Retype, word for word, each line between the lines holding "- na pasta client, rodar npm install" and "- melhorar a", inclusive, and leave the rest of the data alone.

• **Data records**:
====================

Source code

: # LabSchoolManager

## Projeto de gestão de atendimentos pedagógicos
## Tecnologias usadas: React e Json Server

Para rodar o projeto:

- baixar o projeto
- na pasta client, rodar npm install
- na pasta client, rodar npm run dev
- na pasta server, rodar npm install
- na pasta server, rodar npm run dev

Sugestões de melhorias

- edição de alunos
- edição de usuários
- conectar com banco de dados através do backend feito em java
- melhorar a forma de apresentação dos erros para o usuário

====================

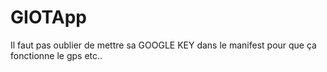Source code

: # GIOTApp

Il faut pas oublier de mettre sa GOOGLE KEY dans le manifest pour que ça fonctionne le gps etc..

====================

• **Result**:
- na pasta client, rodar npm install
- na pasta client, rodar npm run dev
- na pasta server, rodar npm install
- na pasta server, rodar npm run dev

Sugestões de melhorias

- edição de alunos
- edição de usuários
- conectar com banco de dados através do backend feito em java
- melhorar a forma de apresentação dos erros para o usuário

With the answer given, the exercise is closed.